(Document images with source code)
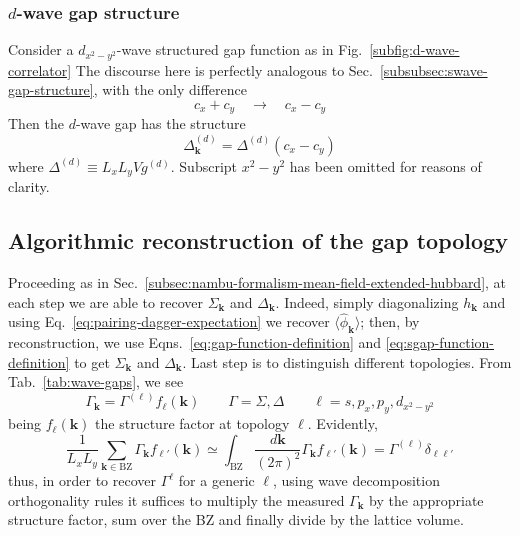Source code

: \subsubsection{$d$-wave gap structure}

Consider a $d_{x^2 - y^2}$-wave structured gap function as in Fig.~\ref{subfig:d-wave-correlator} The discourse here is perfectly analogous to Sec.~\ref{subsubsec:swave-gap-structure}, with the only difference
\[
	c_x + c_y
	\quad\to\quad
	c_x - c_y
\]
Then the $d$-wave gap has the structure
\begin{equation}\label{eq:dwave-gap}
	\Delta_\mathbf{k}^{(d)} = \Delta^{(d)} (c_x - c_y)
\end{equation}
where $\Delta^{(d)} \equiv L_x L_y V g^{(d)}$. Subscript $x^2 - y^2$ has been omitted for reasons of clarity.

\subsection{Algorithmic reconstruction of the gap topology}

Proceeding as in Sec.~\ref{subsec:nambu-formalism-mean-field-extended-hubbard}, at each step we are able to recover $\Sigma_\mathbf{k}$ and $\Delta_\mathbf{k}$. Indeed, simply diagonalizing $h_\mathbf{k}$ and using Eq.~\eqref{eq:pairing-dagger-expectation} we recover $\langle \hat \phi_\mathbf{k} \rangle$; then, by reconstruction, we use Eqns.~\eqref{eq:gap-function-definition} and \eqref{eq:sgap-function-definition} to get $\Sigma_\mathbf{k}$ and $\Delta_\mathbf{k}$. Last step is to distinguish different topologies. From Tab.~\ref{tab:wave-gaps}, we see
\[
	\Gamma_\mathbf{k} = \Gamma^{(\ell)} f_\ell (\mathbf{k})
	\qquad
	\Gamma = \Sigma, \Delta
	\qquad
	\ell = s,p_x,p_y,d_{x^2-y^2}
\]
being $f_\ell(\mathbf{k})$ the structure factor at topology $\ell$. Evidently,
\[
	\frac{1}{L_x L_y} \sum_{\mathbf{k} \in \mathrm{BZ}} \Gamma_\mathbf{k} f_{\ell'} (\mathbf{k}) \simeq \int_\mathrm{BZ} \frac{d\mathbf{k}}{(2\pi)^2} \Gamma_\mathbf{k} f_{\ell'} (\mathbf{k}) = \Gamma^{(\ell)} \delta_{\ell\ell'}
\]
thus, in order to recover $\Gamma^{\ell}$ for a generic $\ell$, using wave decomposition orthogonality rules it suffices to multiply the measured $\Gamma_\mathbf{k}$ by the appropriate structure factor, sum over the BZ and finally divide by the lattice volume.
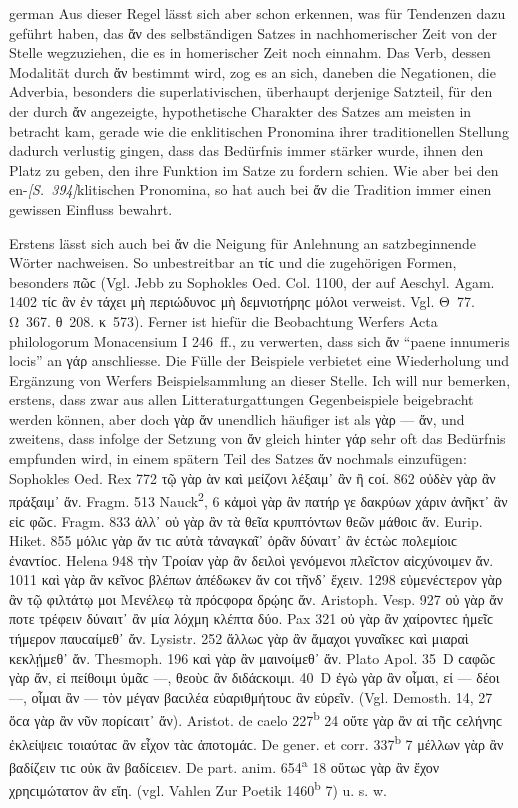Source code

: \begin{otherlanguage*}{german}
Aus dieser Regel lässt sich aber schon erkennen, was für Tendenzen dazu geführt haben, das ἄν des selbständigen Satzes in nachhomerischer Zeit von der Stelle wegzuziehen, die es in homerischer Zeit noch einnahm. Das Verb, dessen Modalität durch ἄν bestimmt wird, zog es an sich, daneben die Negationen, die Adverbia, besonders die superlativischen, überhaupt derjenige Satzteil, für den der durch ἄν angezeigte, hypothetische Charakter des Satzes am meisten in betracht kam, gerade wie die enklitischen Pronomina ihrer traditionellen Stellung dadurch verlustig gingen, dass das Bedürfnis immer stärker wurde, ihnen den Platz zu geben, den ihre Funktion im Satze zu fordern schien. Wie aber bei den en-\hypertarget{p394}{\emph{[S.~394]}}\label{p394}klitischen Pronomina, so hat auch bei ἄν die Tradition immer einen gewissen Einfluss bewahrt.

Erstens lässt sich auch bei ἄν die Neigung für Anlehnung an satzbeginnende Wörter nachweisen. So unbestreitbar an τίϲ und die zugehörigen Formen, besonders πῶϲ (Vgl. Jebb zu Sophokles Oed. Col. 1100, der auf Aeschyl. Agam. 1402 τίϲ ἂν ἐν τάχει μὴ περιώδυνοϲ μὴ δεμνιοτήρηϲ μόλοι verweist. Vgl. Θ~77. Ω~367. θ~208. κ~573). Ferner ist hiefür die Beobachtung Werfers Acta philologorum Monacensium I 246~ff., zu verwerten, dass sich ἄν “paene innumeris locis” an γάρ anschliesse. Die Fülle der Beispiele verbietet eine Wiederholung und Ergänzung von Werfers Beispielsammlung an dieser Stelle. Ich will nur bemerken, erstens, dass zwar aus allen Litteraturgattungen Gegenbeispiele beigebracht werden können, aber doch γὰρ ἄν unendlich häufiger ist als γὰρ — ἄν, und zweitens, dass infolge der Setzung von ἄν gleich hinter γάρ sehr oft das Bedürfnis empfunden wird, in einem spätern Teil des Satzes ἄν nochmals einzufügen: Sophokles Oed. Rex 772 τῷ γὰρ ὰν καὶ μείζονι λέξαιμ᾽ ἂν ἢ ϲοί. 862 οὐδὲν γὰρ ἂν πράξαιμ᾽ ἄν. Fragm. 513 Nauck\textsuperscript{2}, 6 κἀμοὶ γὰρ ἂν πατήρ γε δακρύων χάριν ἀνῆκτ᾽ ἂν εἰϲ φῶϲ. Fragm. 833 ἀλλ᾽ οὐ γὰρ ἂν τὰ θεῖα κρυπτόντων θεῶν μάθοιϲ ἄν. Eurip. Hiket. 855 μόλιϲ γὰρ ἄν τιϲ αὐτὰ τἀναγκαῖ᾽ ὁρᾶν δύναιτ᾽ ἂν ἑϲτὼϲ πολεμίοιϲ ἐναντίοϲ. Helena 948 τὴν Τροίαν γὰρ ἂν δειλοὶ γενόμενοι πλεῖϲτον αἰϲχύνοιμεν ἄν. 1011 καὶ γὰρ ἂν κεῖνοϲ βλέπων ἀπέδωκεν ἄν ϲοι τῆνδ᾽ ἔχειν. 1298 εὐμενέϲτερον γὰρ ἂν τῷ φιλτάτῳ μοι Μενέλεῳ τὰ πρόϲφορα δρῴηϲ ἄν. Aristoph. Vesp. 927 οὐ γὰρ ἄν ποτε τρέφειν δύναιτ᾽ ἂν μία λόχμη κλέπτα δύο. Pax 321 οὐ γὰρ ἂν χαίροντεϲ ἡμεῖϲ τήμερον παυϲαίμεθ᾽ ἄν. Lysistr. 252 ἄλλωϲ γὰρ ἂν ἄμαχοι γυναῖκεϲ καὶ μιαραὶ κεκλῄμεθ᾽ ἄν. Thesmoph. 196 καὶ γὰρ ἂν μαινοίμεθ᾽ ἄν. Plato Apol. 35~D ϲαφῶϲ γὰρ ἄν, εἰ πείθοιμι ὑμᾶϲ —, θεοὺϲ ἂν διδάϲκοιμι. 40~D ἐγὼ γὰρ ἂν οἶμαι, εἰ — δέοι —, οἶμαι ἂν — τὸν μέγαν βαϲιλέα εὐαριθμήτουϲ ἂν εὑρεῖν. (Vgl. Demosth. 14, 27 ὅϲα γὰρ ἂν νῦν πορίϲαιτ᾽ ἄν). Aristot. de caelo 227\textsuperscript{b} 24 οὔτε γὰρ ἂν αἱ τῆϲ ϲελήνηϲ ἐκλείψειϲ τοιαύταϲ ἂν εἶχον τὰϲ ἀποτομάϲ. De gener. et corr. 337\textsuperscript{b} 7 μέλλων γὰρ ἂν βαδίζειν τιϲ οὐκ ἂν βαδίϲειεν. De part. anim. 654\textsuperscript{a} 18 οὕτωϲ γὰρ ἂν ἔχον χρηϲιμώτατον ἂν εἴη. (vgl. Vahlen Zur Poetik 1460\textsuperscript{b} 7) u. s. w.


\end{otherlanguage*}
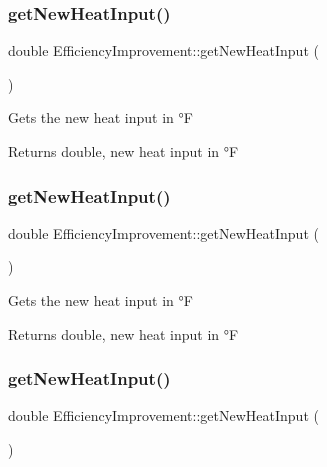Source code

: \subsubsection{\texorpdfstring{get\+New\+Heat\+Input()}{getNewHeatInput()}\hspace{0.1cm}{\footnotesize\ttfamily [1/3]}}
{\footnotesize\ttfamily double Efficiency\+Improvement\+::get\+New\+Heat\+Input (\begin{DoxyParamCaption}{ }\end{DoxyParamCaption})}

Gets the new heat input in °F

\begin{DoxyReturn}{Returns}
double, new heat input in °F 
\end{DoxyReturn}
\mbox{\label{class_efficiency_improvement_a89e8480c7d2477ee249e847d4669ee2e}} 
\subsubsection{\texorpdfstring{get\+New\+Heat\+Input()}{getNewHeatInput()}\hspace{0.1cm}{\footnotesize\ttfamily [2/3]}}
{\footnotesize\ttfamily double Efficiency\+Improvement\+::get\+New\+Heat\+Input (\begin{DoxyParamCaption}{ }\end{DoxyParamCaption})}

Gets the new heat input in °F

\begin{DoxyReturn}{Returns}
double, new heat input in °F 
\end{DoxyReturn}
\mbox{\label{class_efficiency_improvement_a89e8480c7d2477ee249e847d4669ee2e}} 
\subsubsection{\texorpdfstring{get\+New\+Heat\+Input()}{getNewHeatInput()}\hspace{0.1cm}{\footnotesize\ttfamily [3/3]}}
{\footnotesize\ttfamily double Efficiency\+Improvement\+::get\+New\+Heat\+Input (\begin{DoxyParamCaption}{ }\end{DoxyParamCaption})}


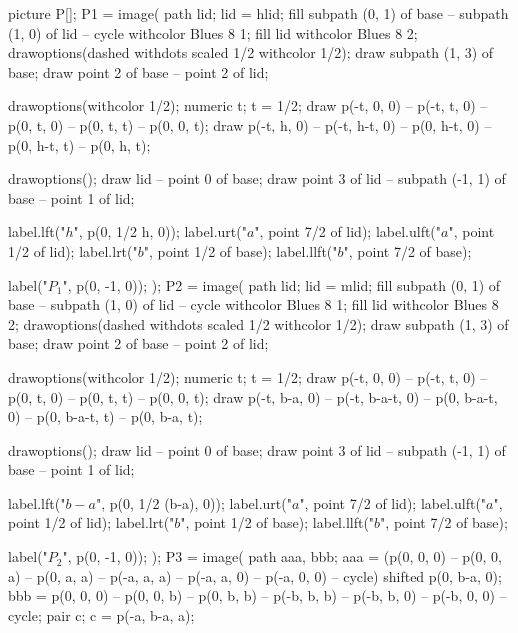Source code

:\documentclass[oneside]{scrbook}
\begin{document}
picture P[];
P1 = image(
    path lid; lid = hlid;
    fill subpath (0, 1) of base -- subpath (1, 0) of lid -- cycle withcolor Blues 8 1;
    fill lid withcolor Blues 8 2;
    drawoptions(dashed withdots scaled 1/2 withcolor 1/2);
    draw subpath (1, 3) of base;
    draw point 2 of base -- point 2 of lid;

    drawoptions(withcolor 1/2);
    numeric t; t = 1/2;
    draw p(-t, 0, 0) -- p(-t, t, 0) -- p(0, t, 0) -- p(0, t, t) -- p(0, 0, t);
    draw p(-t, h, 0) -- p(-t, h-t, 0) -- p(0, h-t, 0) -- p(0, h-t, t) -- p(0, h, t);

    drawoptions();
    draw lid -- point 0 of base;
    draw point 3 of lid -- subpath (-1, 1) of base -- point 1 of lid;

    label.lft("$h$", p(0, 1/2 h, 0));
    label.urt("$a$", point 7/2 of lid);
    label.ulft("$a$", point 1/2 of lid);
    label.lrt("$b$", point 1/2 of base);
    label.llft("$b$", point 7/2 of base);

    label("$P_1$", p(0, -1, 0));
);
P2 = image(
    path lid; lid = mlid;
    fill subpath (0, 1) of base -- subpath (1, 0) of lid -- cycle withcolor Blues 8 1;
    fill lid withcolor Blues 8 2;
    drawoptions(dashed withdots scaled 1/2 withcolor 1/2);
    draw subpath (1, 3) of base;
    draw point 2 of base -- point 2 of lid;

    drawoptions(withcolor 1/2);
    numeric t; t = 1/2;
    draw p(-t, 0, 0) -- p(-t, t, 0) -- p(0, t, 0) -- p(0, t, t) -- p(0, 0, t);
    draw p(-t, b-a, 0) -- p(-t, b-a-t, 0) -- p(0, b-a-t, 0) -- p(0, b-a-t, t) -- p(0, b-a, t);

    drawoptions();
    draw lid -- point 0 of base;
    draw point 3 of lid -- subpath (-1, 1) of base -- point 1 of lid;

    label.lft("$b-a$", p(0, 1/2 (b-a), 0));
    label.urt("$a$", point 7/2 of lid);
    label.ulft("$a$", point 1/2 of lid);
    label.lrt("$b$", point 1/2 of base);
    label.llft("$b$", point 7/2 of base);

    label("$P_2$", p(0, -1, 0));
);
P3 = image(
    path aaa, bbb;
    aaa = (p(0, 0, 0) --
           p(0, 0, a) --
           p(0, a, a) --
           p(-a, a, a) --
           p(-a, a, 0) --
           p(-a, 0, 0) -- cycle) shifted p(0, b-a, 0);
    bbb = p(0, 0, 0) --
          p(0, 0, b) --
          p(0, b, b) --
          p(-b, b, b) --
          p(-b, b, 0) --
          p(-b, 0, 0) -- cycle;
    pair c; c = p(-a, b-a, a);
\end{document}
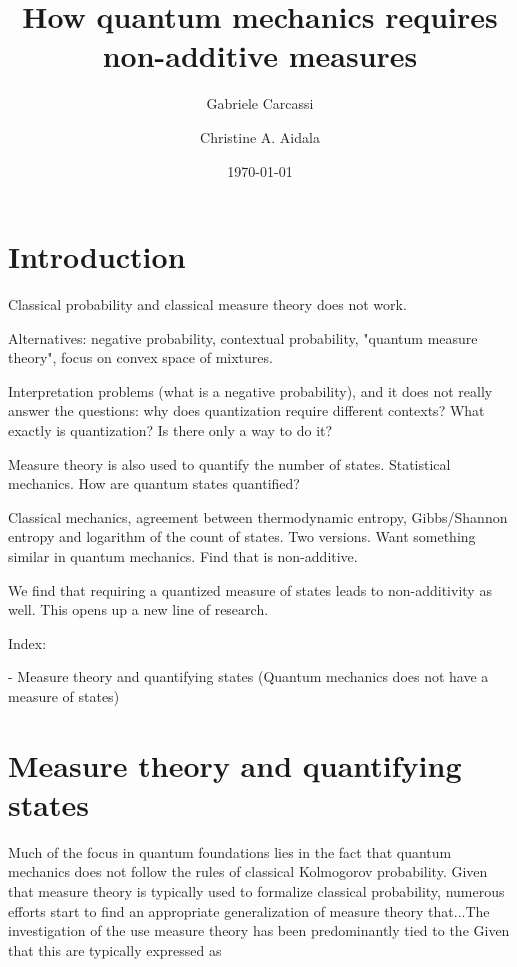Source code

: \documentclass[10pt,twocolumn, nofootinbib]{revtex4-2}
\begin{document}
\title{How quantum mechanics requires non-additive measures}
\author{Gabriele Carcassi}
\author{Christine A. Aidala}

\date{\today}


\begin{abstract}
\end{abstract}

\maketitle

\section{Introduction}

Classical probability and classical measure theory does not work.

Alternatives: negative probability, contextual probability, "quantum measure theory", focus on convex space of mixtures.

Interpretation problems (what is a negative probability), and it does not really answer the questions: why does quantization require different contexts? What exactly is quantization? Is there only a way to do it?

Measure theory is also used to quantify the number of states. Statistical mechanics. How are quantum states quantified?

Classical mechanics, agreement between thermodynamic entropy, Gibbs/Shannon entropy and logarithm of the count of states. Two versions. Want something similar in quantum mechanics. Find that is non-additive.

We find that requiring a quantized measure of states leads to non-additivity as well. This opens up a new line of research.

Index:

- Measure theory and quantifying states
(Quantum mechanics does not have a measure of states)

\section{Measure theory and quantifying states}

Much of the focus in quantum foundations lies in the fact that quantum mechanics does not follow the rules of classical Kolmogorov probability. Given that measure theory is typically used to formalize classical probability, numerous efforts start to find an appropriate generalization of measure theory that...The investigation of the use measure theory has been predominantly tied to the Given that this are typically expressed as 
\end{document}

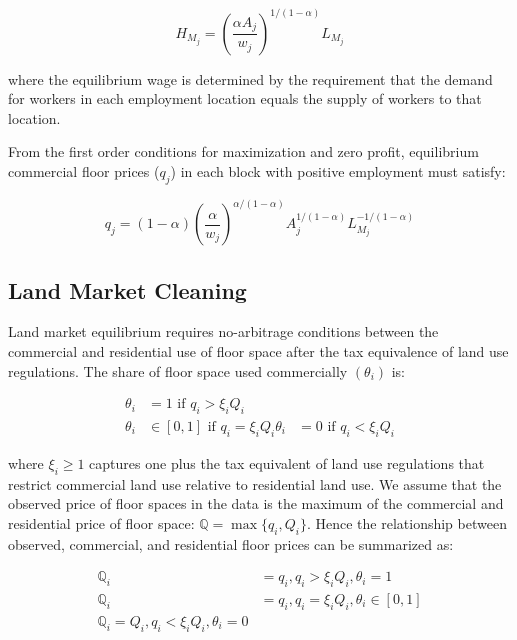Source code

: \begin{equation}
  H_{M_j} = (\frac{\alpha A_j}{w_j})^{1/(1-\alpha)} L_{M_j}
\end{equation}

where the equilibrium wage is determined by the requirement that the demand for workers in each employment location equals the supply of workers to that location.

From the first order conditions for maximization and zero profit, equilibrium commercial floor prices ($q_j$) in each block with positive employment must satisfy:

\begin{equation}
  q_j = (1 - \alpha) (\frac{\alpha}{w_j})^{\alpha / (1 - \alpha)} A_j^{1/(1 - \alpha)} L_{M_j}^{-1/(1 - \alpha)}
\end{equation}

\subsection{Land Market Cleaning}

Land market equilibrium requires no-arbitrage conditions between the commercial and residential use of floor space after the tax equivalence of land use regulations. The share of floor space used commercially $(\theta_i)$ is:

\begin{equation}
  \begin{aligned}
    \theta_i & = 1 \text{ if } q_i > \xi_i Q_i \\
    \theta_i & \in [0, 1] \text{ if } q_i = \xi_i Q_i
    \theta_i & = 0 \text{ if } q_i < \xi_i Q_i
  \end{aligned}
\end{equation}

where $\xi_i \geq 1$ captures one plus the tax equivalent of land use regulations that restrict commercial land use relative to residential land use. We assume that the observed price of floor spaces in the data is the maximum of the commercial and residential price of floor space: $\mathbb{Q} = \max\{q_i, Q_i\}$. Hence the relationship between observed, commercial, and residential floor prices can be summarized as:

\begin{equation}
  \begin{aligned}
  \mathbb{Q}_i & = q_i, q_i > \xi_i Q_i, \theta_i = 1 \\
  \mathbb{Q}_i & = q_i, q_i = \xi_i Q_i, \theta_i \in [0, 1] \\
  \mathbb{Q}_i = Q_i, q_i < \xi_i Q_i, \theta_i = 0
\end{aligned}
\end{equation}


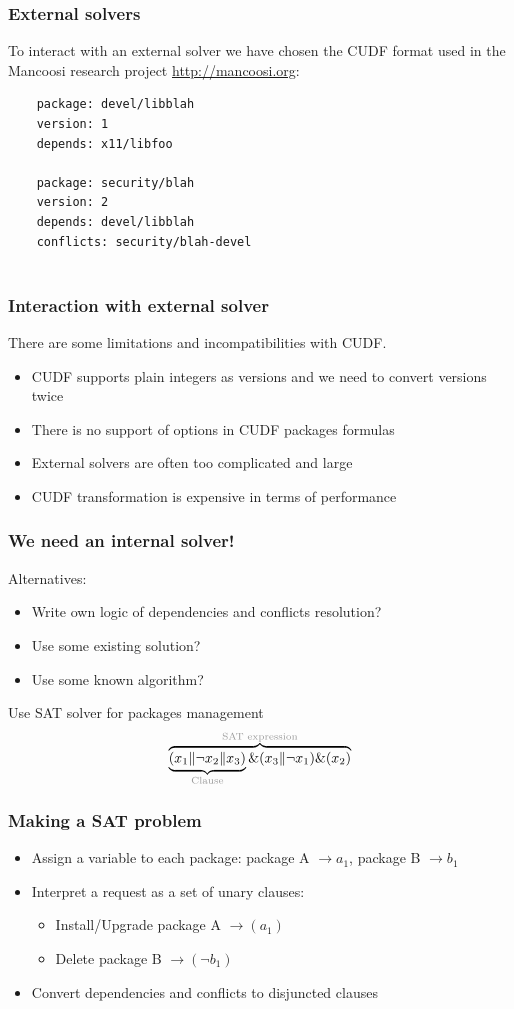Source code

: \documentclass{beamer}
\begin{document}
\begin{frame}[fragile]
\frametitle{External solvers}
To interact with an external solver we have chosen the CUDF format used in the
Mancoosi research project \url{http://mancoosi.org}:
\bigskip
{\small
	\begin{verbatim}
	package: devel/libblah
	version: 1
	depends: x11/libfoo

	package: security/blah
	version: 2
	depends: devel/libblah
	conflicts: security/blah-devel
	
	\end{verbatim}
}
\end{frame}

\begin{frame}
\frametitle{Interaction with external solver}
There are some limitations and incompatibilities with CUDF.
\begin{itemize}
  \item CUDF supports plain integers as versions and we need to convert
  versions twice
  \item There is no support of options in CUDF packages formulas
  \item External solvers are often too complicated and large
  \item CUDF transformation is expensive in terms of performance
\end{itemize}
\end{frame}

\begin{frame}
\frametitle{We need an internal solver!}

Alternatives:
\begin{itemize}
  \item Write own logic of dependencies and conflicts resolution?
  \pause
  \item Use some existing solution?
  \pause
  \item Use some known algorithm?
  \pause
\end{itemize}
\bigskip
{\large Use SAT solver for packages management}
\bigskip
\[
\overbrace{\underbrace{(x_1 \| \neg x_2 \|
x_3)}_{\text{\color{light-gray}Clause}} \& (x_3 \| \neg x_1) \&
(x_2)}^{\text{\color{light-gray}SAT expression}}
\]
\end{frame}

\begin{frame}
\frametitle{Making a SAT problem}
\begin{itemize}
  \item Assign a variable to each package: 
  package A $\to a_1$, package B $\to b_1$
  \item Interpret a request as a set of unary clauses:
  \begin{itemize}
    \item Install/Upgrade package A $\to (a_1)$
    \item Delete package B $\to (\neg b_1)$
  \end{itemize}
  \item Convert dependencies and conflicts to disjuncted clauses
\end{itemize}

\end{frame}
\end{document}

### Task statement
Only the lines above from the one with "Classical probability and" up to and including the one with "Measure theory is also" should be repeated, exactly as written.

### Output of the exercise
Classical probability and classical measure theory does not work.

Alternatives: negative probability, contextual probability, "quantum measure theory", focus on convex space of mixtures.

Interpretation problems (what is a negative probability), and it does not really answer the questions: why does quantization require different contexts? What exactly is quantization? Is there only a way to do it?

Measure theory is also used to quantify the number of states. Statistical mechanics. How are quantum states quantified?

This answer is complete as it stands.